Coming from TensorFlow?¤

TensorFlow	Datarax
`tfds.load('imdb_reviews')`	`HFEagerSource(HFEagerConfig(name='stanfordnlp/imdb'))`
`dataset.map(tokenizer)`	`ElementOperator` with tokenization function
`dataset.batch(32)`	`Pipeline(source=source, stages=[], batch_size=32, rngs=nnx.Rngs(0))` with numeric fields only

Files¤

Python Script: examples/integration/huggingface/03_imdb_quickref.py
Jupyter Notebook: examples/integration/huggingface/03_imdb_quickref.ipynb

Quick Start¤

# Run the Python script
python examples/integration/huggingface/03_imdb_quickref.py

# Or launch the Jupyter notebook
jupyter lab examples/integration/huggingface/03_imdb_quickref.ipynb

IMDB Dataset Overview¤

The IMDB dataset contains 50,000 movie reviews labeled for binary sentiment analysis.

Property	Value
Train samples	25,000
Test samples	25,000
Labels	0 (negative), 1 (positive)
Average review length	~200 words
Max review length	~2000 words

Dataset Structure¤

Each sample contains: - text: The movie review text (string) - label: Sentiment label (0 or 1)

Step 1: Load IMDB Dataset¤

import jax
import jax.numpy as jnp
from flax import nnx

from datarax.pipeline import Pipeline
from datarax.operators import ElementOperator, ElementOperatorConfig
from datarax.sources import HFEagerConfig, HFEagerSource

# Load IMDB eagerly into JAX-compatible arrays
config = HFEagerConfig(
    name="stanfordnlp/imdb",  # Use full dataset path for reliability
    split="train",
)

source = HFEagerSource(config, rngs=nnx.Rngs(0))
print(f"Loaded HuggingFace dataset: {config.name}")
print(f"Split: {config.split}")
print("Mode: Eager load with local HuggingFace cache")

Terminal Output:

Loaded HuggingFace dataset: stanfordnlp/imdb
Split: train
Mode: Eager load with local HuggingFace cache

Step 2: Inspect Data Structure¤

Unlike image datasets, IMDB returns text strings. Let's examine the structure.
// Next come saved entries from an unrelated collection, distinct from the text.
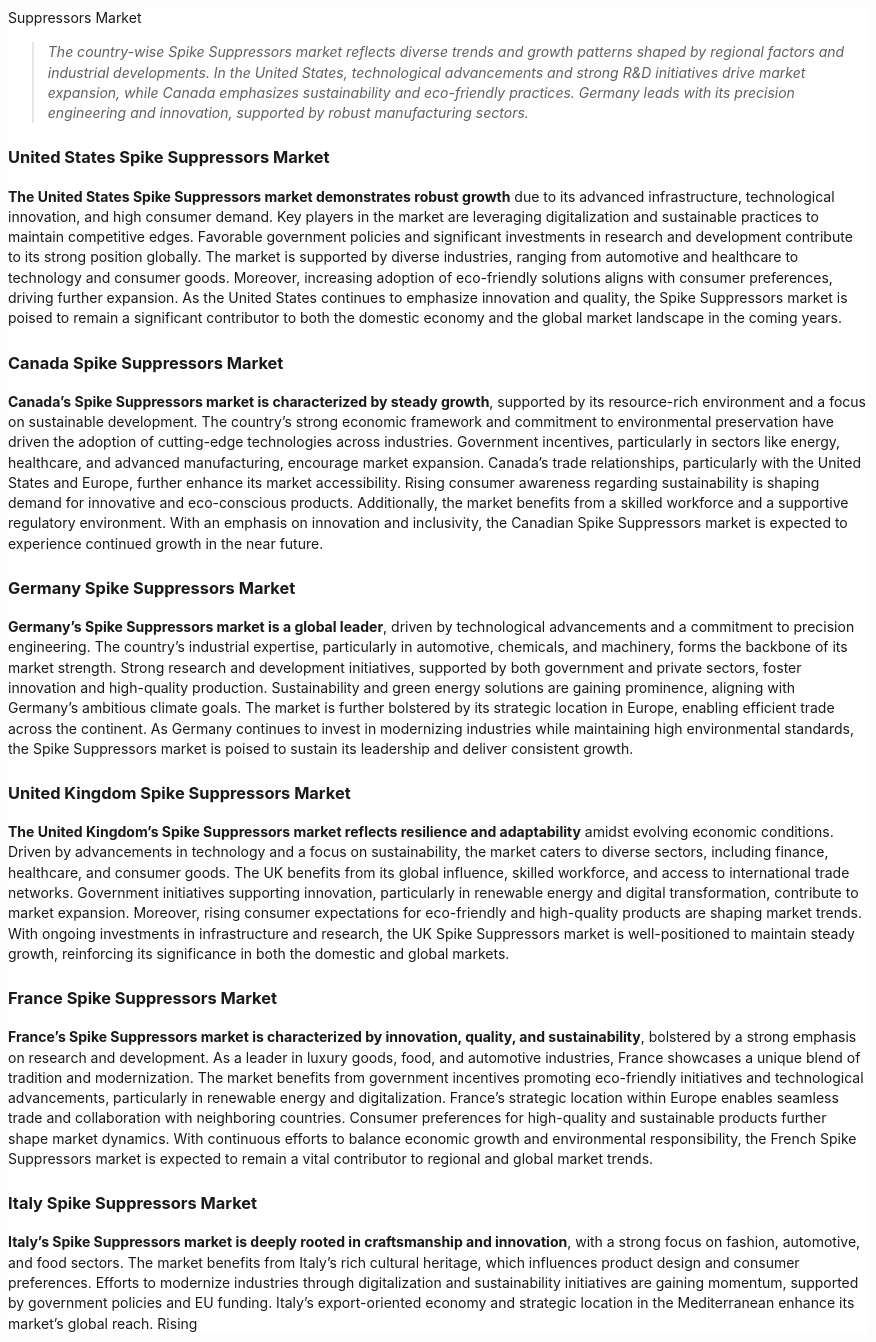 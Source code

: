 Suppressors Market<br /></span></h1><blockquote><p><em><span class="">The country-wise Spike Suppressors market reflects diverse trends and growth patterns shaped by regional factors and industrial developments. In the United States, technological advancements and strong R&amp;D initiatives drive market expansion, while Canada emphasizes sustainability and eco-friendly practices. Germany leads with its precision engineering and innovation, supported by robust manufacturing sectors.</span></em></p></blockquote><h3><strong>United States Spike Suppressors Market</strong></h3><p><strong>The United States Spike Suppressors market demonstrates robust growth</strong> due to its advanced infrastructure, technological innovation, and high consumer demand. Key players in the market are leveraging digitalization and sustainable practices to maintain competitive edges. Favorable government policies and significant investments in research and development contribute to its strong position globally. The market is supported by diverse industries, ranging from automotive and healthcare to technology and consumer goods. Moreover, increasing adoption of eco-friendly solutions aligns with consumer preferences, driving further expansion. As the United States continues to emphasize innovation and quality, the Spike Suppressors market is poised to remain a significant contributor to both the domestic economy and the global market landscape in the coming years.</p><h3><strong>Canada Spike Suppressors Market</strong></h3><p><strong>Canada&rsquo;s Spike Suppressors market is characterized by steady growth</strong>, supported by its resource-rich environment and a focus on sustainable development. The country&rsquo;s strong economic framework and commitment to environmental preservation have driven the adoption of cutting-edge technologies across industries. Government incentives, particularly in sectors like energy, healthcare, and advanced manufacturing, encourage market expansion. Canada&rsquo;s trade relationships, particularly with the United States and Europe, further enhance its market accessibility. Rising consumer awareness regarding sustainability is shaping demand for innovative and eco-conscious products. Additionally, the market benefits from a skilled workforce and a supportive regulatory environment. With an emphasis on innovation and inclusivity, the Canadian Spike Suppressors market is expected to experience continued growth in the near future.</p><h3><strong>Germany Spike Suppressors Market</strong></h3><p><strong>Germany&rsquo;s Spike Suppressors market is a global leader</strong>, driven by technological advancements and a commitment to precision engineering. The country&rsquo;s industrial expertise, particularly in automotive, chemicals, and machinery, forms the backbone of its market strength. Strong research and development initiatives, supported by both government and private sectors, foster innovation and high-quality production. Sustainability and green energy solutions are gaining prominence, aligning with Germany&rsquo;s ambitious climate goals. The market is further bolstered by its strategic location in Europe, enabling efficient trade across the continent. As Germany continues to invest in modernizing industries while maintaining high environmental standards, the Spike Suppressors market is poised to sustain its leadership and deliver consistent growth.</p><h3><strong>United Kingdom Spike Suppressors Market</strong></h3><p><strong>The United Kingdom&rsquo;s Spike Suppressors market reflects resilience and adaptability</strong> amidst evolving economic conditions. Driven by advancements in technology and a focus on sustainability, the market caters to diverse sectors, including finance, healthcare, and consumer goods. The UK benefits from its global influence, skilled workforce, and access to international trade networks. Government initiatives supporting innovation, particularly in renewable energy and digital transformation, contribute to market expansion. Moreover, rising consumer expectations for eco-friendly and high-quality products are shaping market trends. With ongoing investments in infrastructure and research, the UK Spike Suppressors market is well-positioned to maintain steady growth, reinforcing its significance in both the domestic and global markets.</p><h3><strong>France Spike Suppressors Market</strong></h3><p><strong>France&rsquo;s Spike Suppressors market is characterized by innovation, quality, and sustainability</strong>, bolstered by a strong emphasis on research and development. As a leader in luxury goods, food, and automotive industries, France showcases a unique blend of tradition and modernization. The market benefits from government incentives promoting eco-friendly initiatives and technological advancements, particularly in renewable energy and digitalization. France&rsquo;s strategic location within Europe enables seamless trade and collaboration with neighboring countries. Consumer preferences for high-quality and sustainable products further shape market dynamics. With continuous efforts to balance economic growth and environmental responsibility, the French Spike Suppressors market is expected to remain a vital contributor to regional and global market trends.</p><h3><strong>Italy Spike Suppressors Market</strong></h3><p><strong>Italy&rsquo;s Spike Suppressors market is deeply rooted in craftsmanship and innovation</strong>, with a strong focus on fashion, automotive, and food sectors. The market benefits from Italy&rsquo;s rich cultural heritage, which influences product design and consumer preferences. Efforts to modernize industries through digitalization and sustainability initiatives are gaining momentum, supported by government policies and EU funding. Italy&rsquo;s export-oriented economy and strategic location in the Mediterranean enhance its market&rsquo;s global reach. Rising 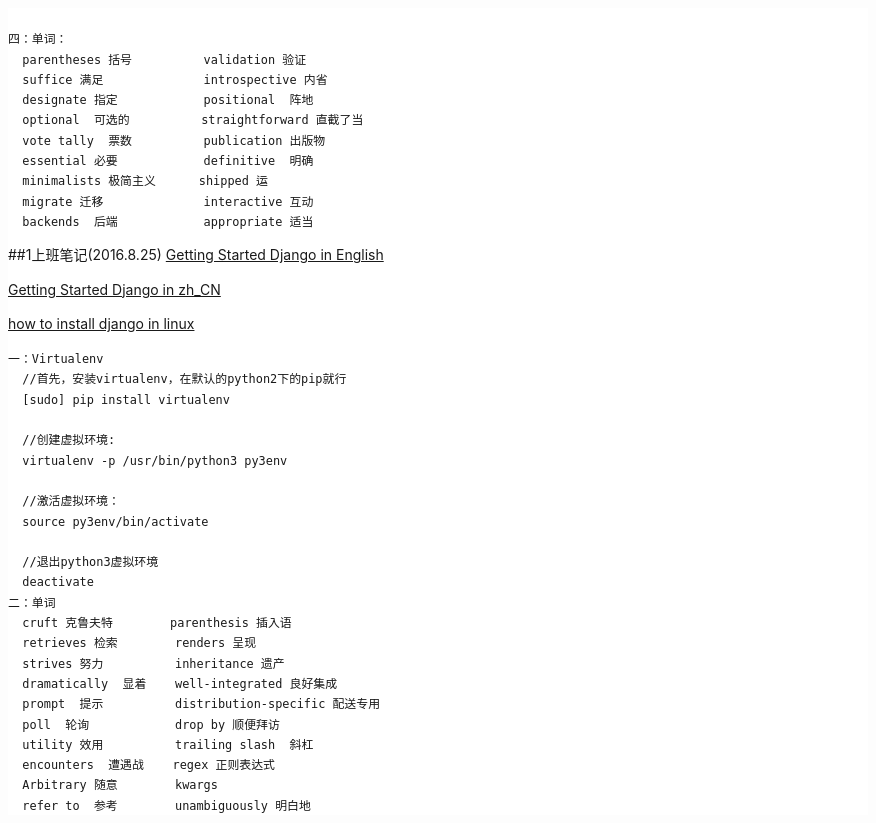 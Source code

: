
 ```html
   
四：单词： 
  parentheses 括号          validation 验证
  suffice 满足              introspective 内省
  designate 指定            positional  阵地
  optional  可选的          straightforward 直截了当
  vote tally  票数          publication 出版物
  essential 必要            definitive  明确
  minimalists 极简主义      shipped 运
  migrate 迁移              interactive 互动
  backends  后端            appropriate 适当
```


##1上班笔记(2016.8.25)
[Getting Started Django in English](https://docs.djangoproject.com/en/1.10/intro/)

[Getting Started Django in zh_CN](http://django-intro-zh.readthedocs.io/zh_CN/latest/)

[how to install django in linux](https://www.digitalocean.com/community/tutorials/how-to-install-the-django-web-framework-on-ubuntu-14-04)

```html
一：Virtualenv
  //首先，安装virtualenv，在默认的python2下的pip就行
  [sudo] pip install virtualenv
  
  //创建虚拟环境:
  virtualenv -p /usr/bin/python3 py3env
  
  //激活虚拟环境：
  source py3env/bin/activate
  
  //退出python3虚拟环境
  deactivate
二：单词
  cruft 克鲁夫特        parenthesis 插入语
  retrieves 检索        renders 呈现
  strives 努力          inheritance 遗产
  dramatically  显着    well-integrated 良好集成
  prompt  提示          distribution-specific 配送专用
  poll  轮询            drop by 顺便拜访
  utility 效用          trailing slash  斜杠
  encounters  遭遇战    regex 正则表达式
  Arbitrary 随意        kwargs
  refer to  参考        unambiguously 明白地
```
print("Sample reviews from IMDB:")

for i, element in enumerate(source):
    if i >= 3:
        break

    print(f"\nExample {i + 1}:")
    print(f"  Keys: {list(element.keys())}")

    # Show label
    label = element.get("label")
    sentiment = "positive" if label == 1 else "negative"
    print(f"  Label: {label} ({sentiment})")

    # Show text preview
    text = element.get("text", "")
    if isinstance(text, (list, tuple)):
        text = text[0] if text else ""
    text_preview = str(text)[:100] + "..." if len(str(text)) > 100 else str(text)
    print(f"  Text preview: {text_preview}")

# Reset source for further use
source.reset()

Terminal Output:

Sample reviews from IMDB:

Example 1:
  Keys: ['text', 'label']
  Label: 0 (negative)
  Text preview: I rented I AM CURIOUS-YELLOW from my video store because of all the controversy that...

Example 2:
  Keys: ['text', 'label']
  Label: 0 (negative)
  Text preview: "I Am Curious: Yellow" is a risible and pretentious steaming pile. It doesn't matter...

Example 3:
  Keys: ['text', 'label']
  Label: 1 (positive)
  Text preview: If only to avoid making this type of film in the future. This film is interesting...
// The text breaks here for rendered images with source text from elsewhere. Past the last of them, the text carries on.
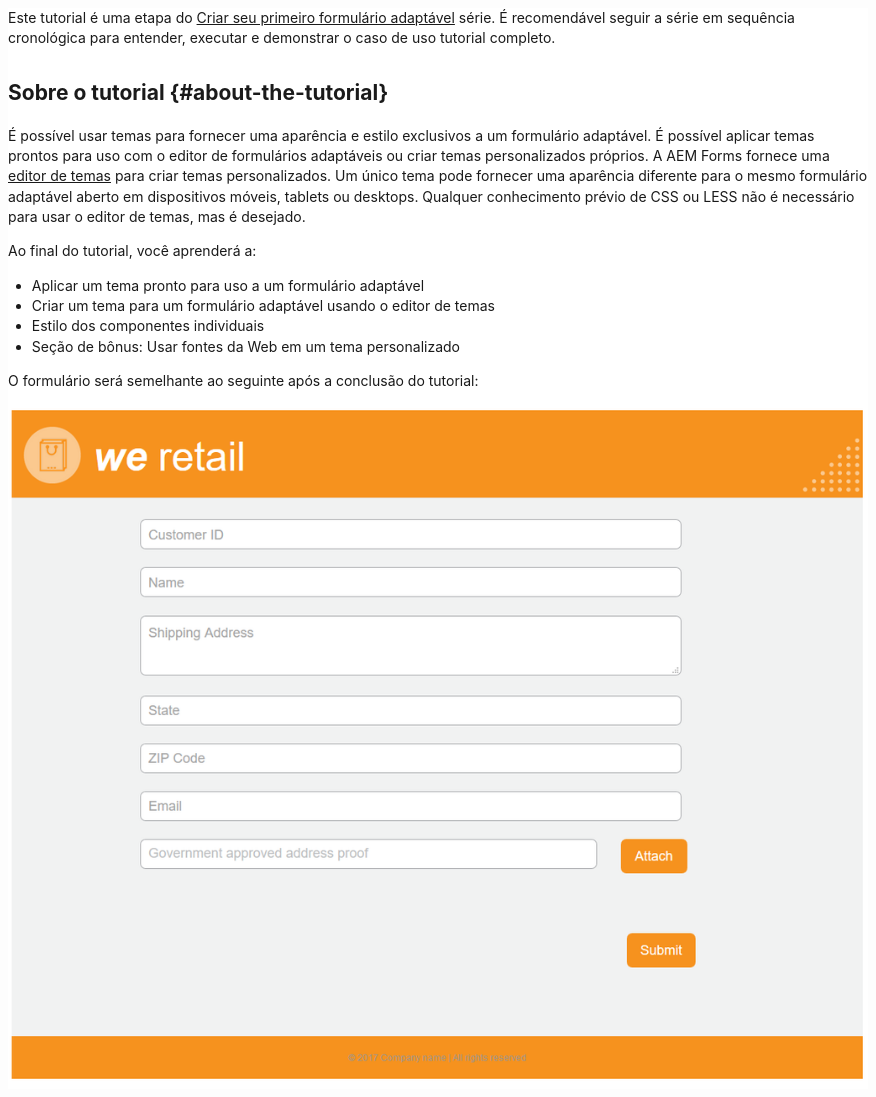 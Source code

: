 Este tutorial é uma etapa do [Criar seu primeiro formulário adaptável](create-your-first-adaptive-form.md) série. É recomendável seguir a série em sequência cronológica para entender, executar e demonstrar o caso de uso tutorial completo.

## Sobre o tutorial  {#about-the-tutorial}

É possível usar temas para fornecer uma aparência e estilo exclusivos a um formulário adaptável. É possível aplicar temas prontos para uso com o editor de formulários adaptáveis ou criar temas personalizados próprios. A AEM Forms fornece uma [editor de temas](themes.md) para criar temas personalizados. Um único tema pode fornecer uma aparência diferente para o mesmo formulário adaptável aberto em dispositivos móveis, tablets ou desktops. Qualquer conhecimento prévio de CSS ou LESS não é necessário para usar o editor de temas, mas é desejado.

Ao final do tutorial, você aprenderá a:

* Aplicar um tema pronto para uso a um formulário adaptável
* Criar um tema para um formulário adaptável usando o editor de temas
* Estilo dos componentes individuais
* Seção de bônus: Usar fontes da Web em um tema personalizado

O formulário será semelhante ao seguinte após a conclusão do tutorial:

![Formulário com tema personalizado](assets/styled-adaptive-form.png)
Step 3: Text Preprocessing¤

For NLP tasks, you typically need to: 1. Tokenize text (convert to token IDs) 2. Truncate/pad to fixed length 3. Create attention masks

Here we demonstrate label normalization. For full text processing, you'd add tokenization.

def normalize_label(element, key=None):
    """Normalize sentiment label to JAX array."""
    # IMDB labels: 0=negative, 1=positive
    # Convert to proper JAX array for batching
    label = element.data.get("label", 0)
    return element.update_data({"label": jnp.array(label, dtype=jnp.int32)})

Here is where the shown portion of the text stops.